[Start of section]

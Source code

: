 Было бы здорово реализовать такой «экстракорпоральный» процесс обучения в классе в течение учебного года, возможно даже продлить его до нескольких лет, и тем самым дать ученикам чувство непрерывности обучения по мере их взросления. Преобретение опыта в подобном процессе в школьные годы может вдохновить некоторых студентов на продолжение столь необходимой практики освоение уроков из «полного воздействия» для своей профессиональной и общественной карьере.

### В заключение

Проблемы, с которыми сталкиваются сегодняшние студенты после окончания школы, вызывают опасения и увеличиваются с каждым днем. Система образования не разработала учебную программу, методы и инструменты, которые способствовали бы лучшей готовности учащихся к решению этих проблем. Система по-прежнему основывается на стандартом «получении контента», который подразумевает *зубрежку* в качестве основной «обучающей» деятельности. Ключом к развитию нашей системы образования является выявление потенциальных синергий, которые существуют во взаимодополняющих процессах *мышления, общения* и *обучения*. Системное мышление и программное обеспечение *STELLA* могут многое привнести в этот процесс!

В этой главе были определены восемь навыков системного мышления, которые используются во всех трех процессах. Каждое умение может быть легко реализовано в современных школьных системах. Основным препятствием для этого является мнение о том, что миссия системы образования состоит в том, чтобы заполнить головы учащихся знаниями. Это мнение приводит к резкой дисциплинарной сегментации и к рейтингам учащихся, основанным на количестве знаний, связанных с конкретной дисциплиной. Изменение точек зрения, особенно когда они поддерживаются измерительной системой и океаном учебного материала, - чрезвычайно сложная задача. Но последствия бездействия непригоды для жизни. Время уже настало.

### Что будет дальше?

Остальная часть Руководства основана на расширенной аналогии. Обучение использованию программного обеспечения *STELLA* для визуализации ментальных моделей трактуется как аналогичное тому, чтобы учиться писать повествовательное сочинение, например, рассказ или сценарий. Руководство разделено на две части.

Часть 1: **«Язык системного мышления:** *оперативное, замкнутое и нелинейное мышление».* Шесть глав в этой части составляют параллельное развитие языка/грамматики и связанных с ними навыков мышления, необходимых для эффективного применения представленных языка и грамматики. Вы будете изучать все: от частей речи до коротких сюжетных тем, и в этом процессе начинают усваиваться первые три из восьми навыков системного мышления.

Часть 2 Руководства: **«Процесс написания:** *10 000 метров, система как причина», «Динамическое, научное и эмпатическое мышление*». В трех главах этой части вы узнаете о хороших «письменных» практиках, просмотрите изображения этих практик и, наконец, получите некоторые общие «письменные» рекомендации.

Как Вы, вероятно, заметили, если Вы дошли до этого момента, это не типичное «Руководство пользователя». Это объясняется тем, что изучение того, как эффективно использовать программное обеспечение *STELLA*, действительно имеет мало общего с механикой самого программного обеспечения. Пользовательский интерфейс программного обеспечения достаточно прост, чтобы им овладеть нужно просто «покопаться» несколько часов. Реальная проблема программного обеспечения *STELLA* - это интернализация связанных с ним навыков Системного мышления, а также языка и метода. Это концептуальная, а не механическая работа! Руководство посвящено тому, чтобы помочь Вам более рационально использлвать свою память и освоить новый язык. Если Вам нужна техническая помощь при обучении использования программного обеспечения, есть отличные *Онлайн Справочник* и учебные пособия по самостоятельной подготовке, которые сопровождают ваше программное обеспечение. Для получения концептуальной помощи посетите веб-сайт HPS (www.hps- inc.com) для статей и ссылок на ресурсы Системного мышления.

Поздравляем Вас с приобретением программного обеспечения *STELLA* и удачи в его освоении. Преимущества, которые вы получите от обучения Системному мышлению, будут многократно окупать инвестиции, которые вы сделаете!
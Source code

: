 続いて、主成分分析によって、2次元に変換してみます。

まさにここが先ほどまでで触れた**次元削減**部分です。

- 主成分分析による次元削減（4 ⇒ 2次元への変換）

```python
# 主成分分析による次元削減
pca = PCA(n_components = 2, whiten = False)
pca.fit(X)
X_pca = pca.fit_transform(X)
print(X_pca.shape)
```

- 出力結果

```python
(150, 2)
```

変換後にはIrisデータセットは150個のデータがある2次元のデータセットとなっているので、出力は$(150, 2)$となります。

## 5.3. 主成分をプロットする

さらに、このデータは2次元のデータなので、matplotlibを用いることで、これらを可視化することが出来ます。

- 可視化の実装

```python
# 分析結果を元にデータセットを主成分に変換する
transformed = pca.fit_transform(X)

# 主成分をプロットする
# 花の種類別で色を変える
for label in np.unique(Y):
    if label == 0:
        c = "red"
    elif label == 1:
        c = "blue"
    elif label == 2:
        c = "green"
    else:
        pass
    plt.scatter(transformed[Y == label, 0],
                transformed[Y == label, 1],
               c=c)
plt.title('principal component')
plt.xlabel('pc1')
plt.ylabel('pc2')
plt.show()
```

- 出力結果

[End of section]

Task description —
From the entries, report every line in which the string "主成分分析による次元削減" occurs.

Solution for this exercise —
- 主成分分析による次元削減（4 ⇒ 2次元への変換）
# 主成分分析による次元削減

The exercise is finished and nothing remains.